What had happened? Essentially two things. In the battlefield was an enemy whose increasingly successful struggle against superior force and technology had belied US propaganda claims about their supposed minority status among the population. At home a mass movement that involved the friends and relatives of the troops acted to remove the usual sense of isolation that troops beginning to doubt their role usually feel.

The precise circumstances of Vietnam are unlikely ever to be repeated, even in Iraq, but several elements are still in place. The fact that conscription has largely been abandoned by the imperialist powers (except where they are colonial-settler regimes like Israel) does not mean that mutinies are no longer likely to occur. Apart from any other consideration, no formally democratic government is likely to dare to reintroduce conscription, which is a victory of sorts. But the majority of private soldiers and naval ratings still come from the working class (the class basis of the air force tends to be slightly different) – and often from the poorest and worst educated sections of the working class at that, as the role of Lynndie England in the Abu Ghraib atrocities has demonstrated. To say in advance that this layer of people cannot be won to socialist politics is effectively to write off whole sections of the working class.

This does not mean that troops will automatically achieve class consciousness, but this is also true of working class people in civilian life. What makes the situation of those in the army more difficult is the sheer level of indoctrination which they receive and the sheer isolation from their background. Indeed, the incredibly high levels of suicide and mental illness among ex-soldiers are partly explained by the removal of the ‘world’ to which they have become accustomed in the ranks.

On the other hand because – unlike the police – the army is far less likely to be used regularly against the home population, there are greater opportunities to connect the intense class divisions within the armed forces with those in the outside world. The prospect of what used to be called ‘disaffection in the ranks’ escalating to the point of refusal to fight, let alone any further action, is likely to be enhanced by three factors.

The first is division within the ruling class, including the chiefs of staff themselves. Where the leaders are divided on tactical questions – and they are of course unlikely to question the fundamental political or moral positions of their class – it can produce a situation of institutional paralysis that reduces to some extent the risks involved in disobedience.

The second is resistance on the ground against invasion and occupation. Without this ruling classes would rarely question the correctness of their strategy, let alone split over the issue. But it also true that without the prospect of stand-off or defeat a large enough number of troops are unlikely to question their role – even if only from the point of view of self-preservation. But without one final factor, the effect of battlefield violence, death and the loss of comrades is just as likely to turn to blind hatred towards the enemy as to a refusal to fight.
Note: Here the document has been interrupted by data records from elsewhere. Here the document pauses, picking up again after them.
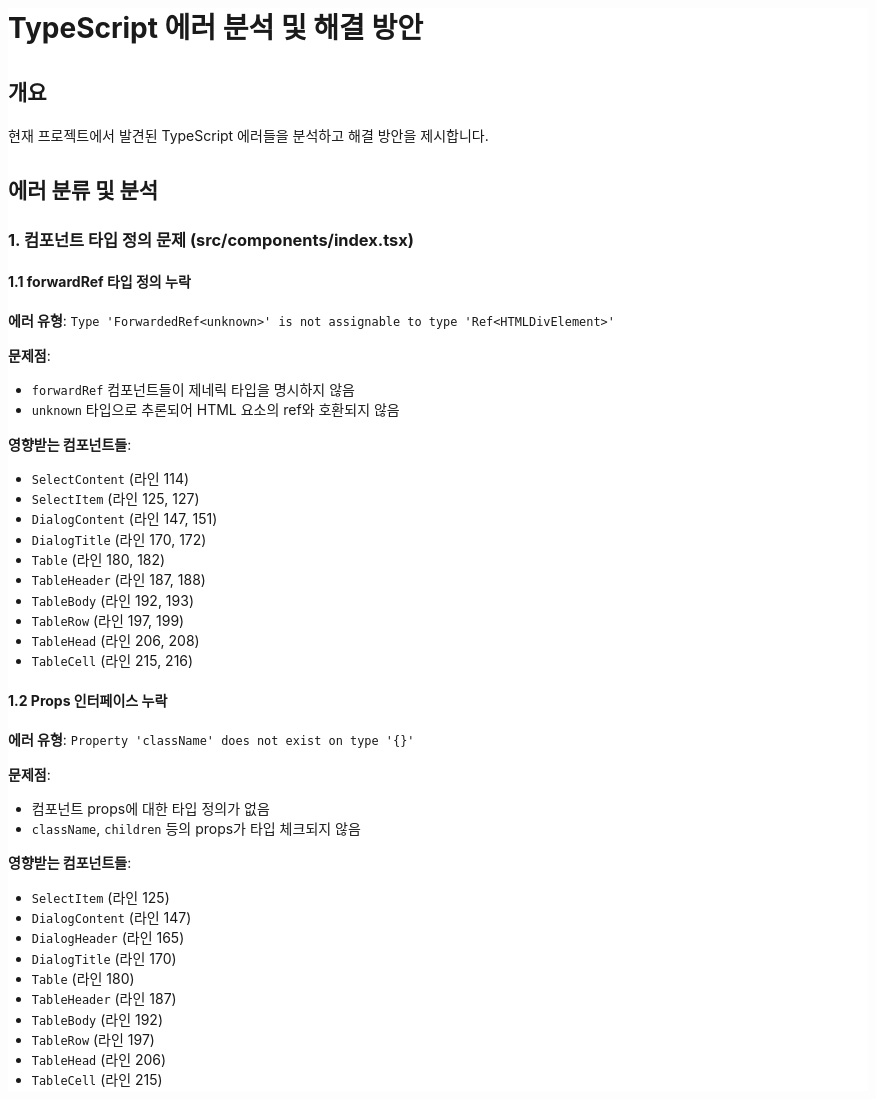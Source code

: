 # TypeScript 에러 분석 및 해결 방안

## 개요

현재 프로젝트에서 발견된 TypeScript 에러들을 분석하고 해결 방안을 제시합니다.

## 에러 분류 및 분석

### 1. 컴포넌트 타입 정의 문제 (src/components/index.tsx)

#### 1.1 forwardRef 타입 정의 누락

**에러 유형**: `Type 'ForwardedRef<unknown>' is not assignable to type 'Ref<HTMLDivElement>'`

**문제점**:

- `forwardRef` 컴포넌트들이 제네릭 타입을 명시하지 않음
- `unknown` 타입으로 추론되어 HTML 요소의 ref와 호환되지 않음

**영향받는 컴포넌트들**:

- `SelectContent` (라인 114)
- `SelectItem` (라인 125, 127)
- `DialogContent` (라인 147, 151)
- `DialogTitle` (라인 170, 172)
- `Table` (라인 180, 182)
- `TableHeader` (라인 187, 188)
- `TableBody` (라인 192, 193)
- `TableRow` (라인 197, 199)
- `TableHead` (라인 206, 208)
- `TableCell` (라인 215, 216)

#### 1.2 Props 인터페이스 누락

**에러 유형**: `Property 'className' does not exist on type '{}'`

**문제점**:

- 컴포넌트 props에 대한 타입 정의가 없음
- `className`, `children` 등의 props가 타입 체크되지 않음

**영향받는 컴포넌트들**:

- `SelectItem` (라인 125)
- `DialogContent` (라인 147)
- `DialogHeader` (라인 165)
- `DialogTitle` (라인 170)
- `Table` (라인 180)
- `TableHeader` (라인 187)
- `TableBody` (라인 192)
- `TableRow` (라인 197)
- `TableHead` (라인 206)
- `TableCell` (라인 215)
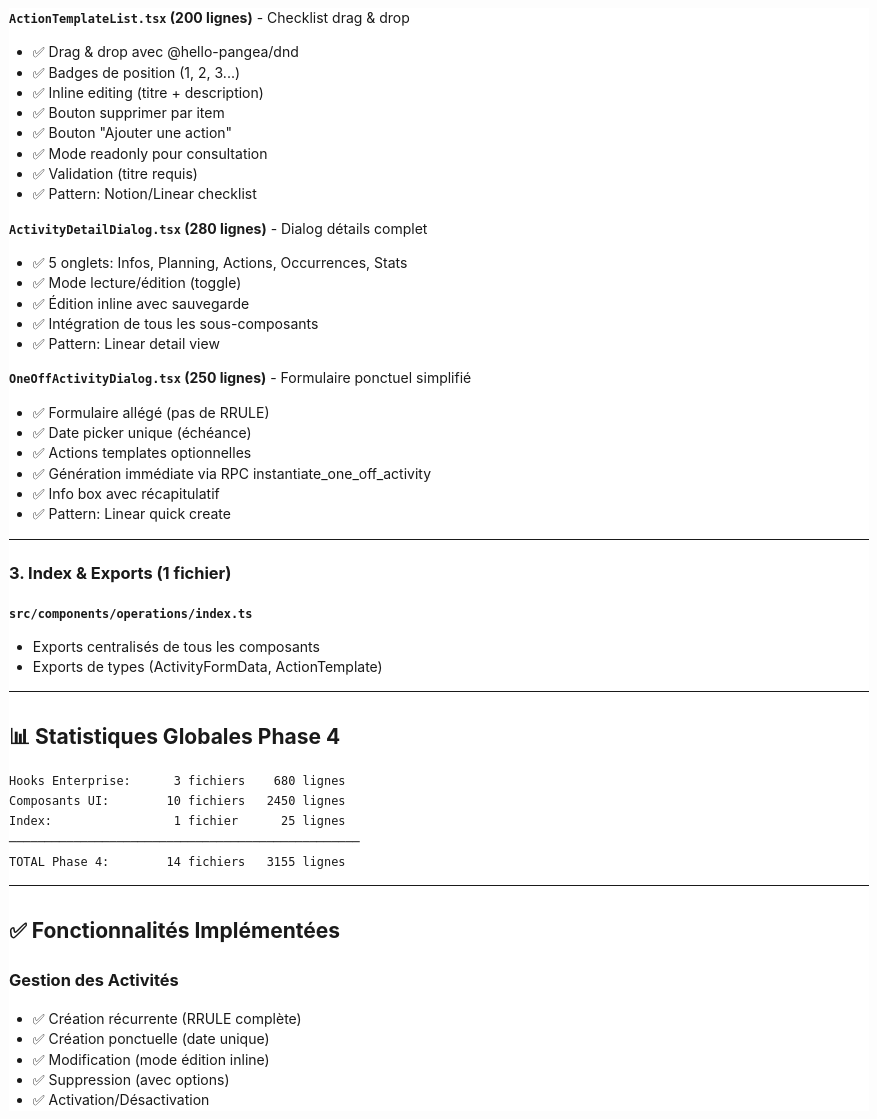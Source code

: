 **`ActionTemplateList.tsx` (200 lignes)** - Checklist drag & drop
- ✅ Drag & drop avec @hello-pangea/dnd
- ✅ Badges de position (1, 2, 3...)
- ✅ Inline editing (titre + description)
- ✅ Bouton supprimer par item
- ✅ Bouton "Ajouter une action"
- ✅ Mode readonly pour consultation
- ✅ Validation (titre requis)
- ✅ Pattern: Notion/Linear checklist

**`ActivityDetailDialog.tsx` (280 lignes)** - Dialog détails complet
- ✅ 5 onglets: Infos, Planning, Actions, Occurrences, Stats
- ✅ Mode lecture/édition (toggle)
- ✅ Édition inline avec sauvegarde
- ✅ Intégration de tous les sous-composants
- ✅ Pattern: Linear detail view

**`OneOffActivityDialog.tsx` (250 lignes)** - Formulaire ponctuel simplifié
- ✅ Formulaire allégé (pas de RRULE)
- ✅ Date picker unique (échéance)
- ✅ Actions templates optionnelles
- ✅ Génération immédiate via RPC instantiate_one_off_activity
- ✅ Info box avec récapitulatif
- ✅ Pattern: Linear quick create

---

### **3. Index & Exports (1 fichier)**

**`src/components/operations/index.ts`**
- Exports centralisés de tous les composants
- Exports de types (ActivityFormData, ActionTemplate)

---

## 📊 Statistiques Globales Phase 4

```
Hooks Enterprise:      3 fichiers    680 lignes
Composants UI:        10 fichiers   2450 lignes
Index:                 1 fichier      25 lignes
─────────────────────────────────────────────────
TOTAL Phase 4:        14 fichiers   3155 lignes
```

---

## ✅ Fonctionnalités Implémentées

### **Gestion des Activités**
- ✅ Création récurrente (RRULE complète)
- ✅ Création ponctuelle (date unique)
- ✅ Modification (mode édition inline)
- ✅ Suppression (avec options)
- ✅ Activation/Désactivation
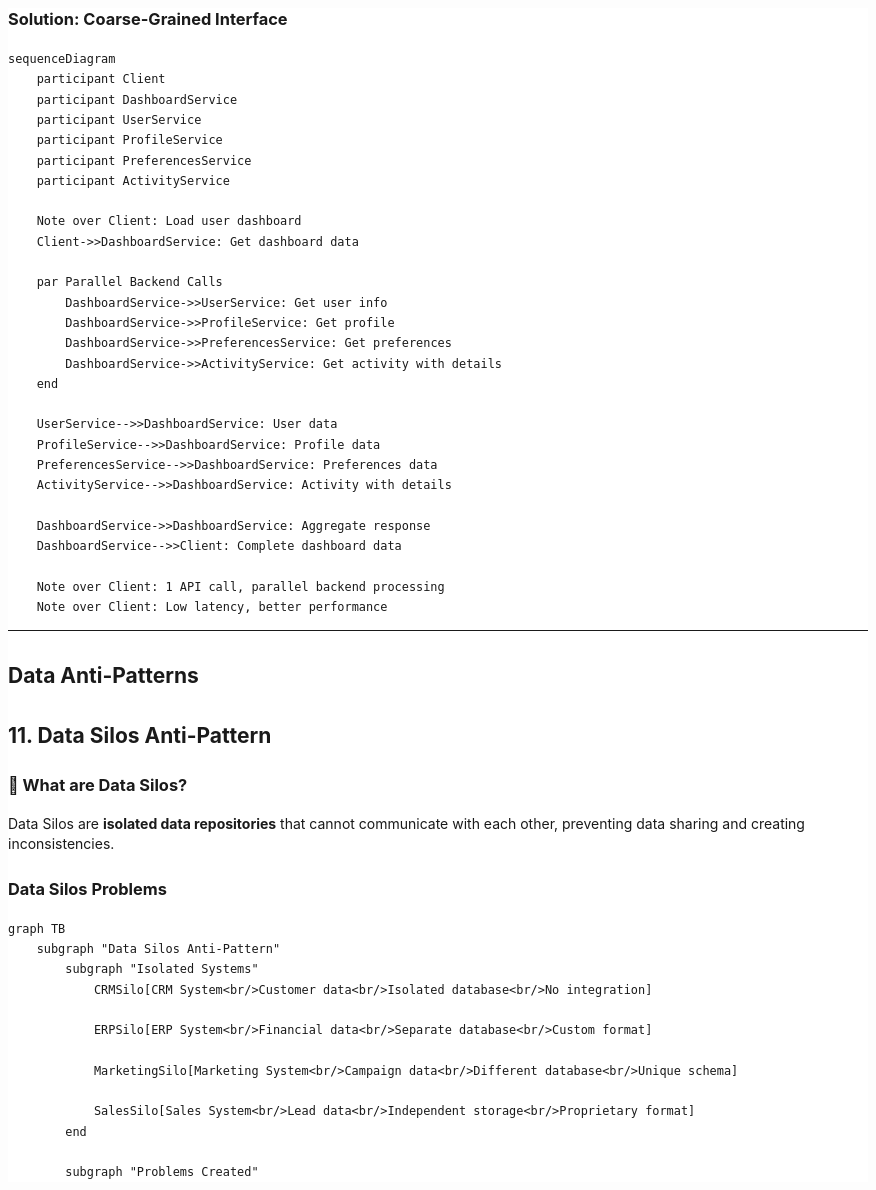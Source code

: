 ### Solution: Coarse-Grained Interface

```mermaid
sequenceDiagram
    participant Client
    participant DashboardService
    participant UserService
    participant ProfileService
    participant PreferencesService
    participant ActivityService
    
    Note over Client: Load user dashboard
    Client->>DashboardService: Get dashboard data
    
    par Parallel Backend Calls
        DashboardService->>UserService: Get user info
        DashboardService->>ProfileService: Get profile
        DashboardService->>PreferencesService: Get preferences
        DashboardService->>ActivityService: Get activity with details
    end
    
    UserService-->>DashboardService: User data
    ProfileService-->>DashboardService: Profile data
    PreferencesService-->>DashboardService: Preferences data
    ActivityService-->>DashboardService: Activity with details
    
    DashboardService->>DashboardService: Aggregate response
    DashboardService-->>Client: Complete dashboard data
    
    Note over Client: 1 API call, parallel backend processing
    Note over Client: Low latency, better performance
```

---

## Data Anti-Patterns

## 11. Data Silos Anti-Pattern

### 🏢 What are Data Silos?

Data Silos are **isolated data repositories** that cannot communicate with each other, preventing data sharing and creating inconsistencies.

### Data Silos Problems

```mermaid
graph TB
    subgraph "Data Silos Anti-Pattern"
        subgraph "Isolated Systems"
            CRMSilo[CRM System<br/>Customer data<br/>Isolated database<br/>No integration]
            
            ERPSilo[ERP System<br/>Financial data<br/>Separate database<br/>Custom format]
            
            MarketingSilo[Marketing System<br/>Campaign data<br/>Different database<br/>Unique schema]
            
            SalesSilo[Sales System<br/>Lead data<br/>Independent storage<br/>Proprietary format]
        end
        
        subgraph "Problems Created"
```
That final factor is an active mass movement ‘at home’ articulating reasons for opposing the war and supporting those in the armed forces who do so. Only this factor, the creation of the mass movement, is within the power of socialists to build, although the more we build it the more likely divisions are to appear within the ruling class. A movement like the Stop the War Coalition can give potential dissidents in the forces the confidence to refuse orders. In this context, the importance of developments like Military Families Against the War cannot be underestimated, and it is important to understand just how rare it has been for this to happen during a war. Although the stories about returning GIs being spat on by protesters during the Vietnam War are mainly lies, it is vital that the movement continues to emphasise that it does not see individual soldiers as the enemy, and that we, rather than the politicians and generals ordering them to their deaths, are their true allies.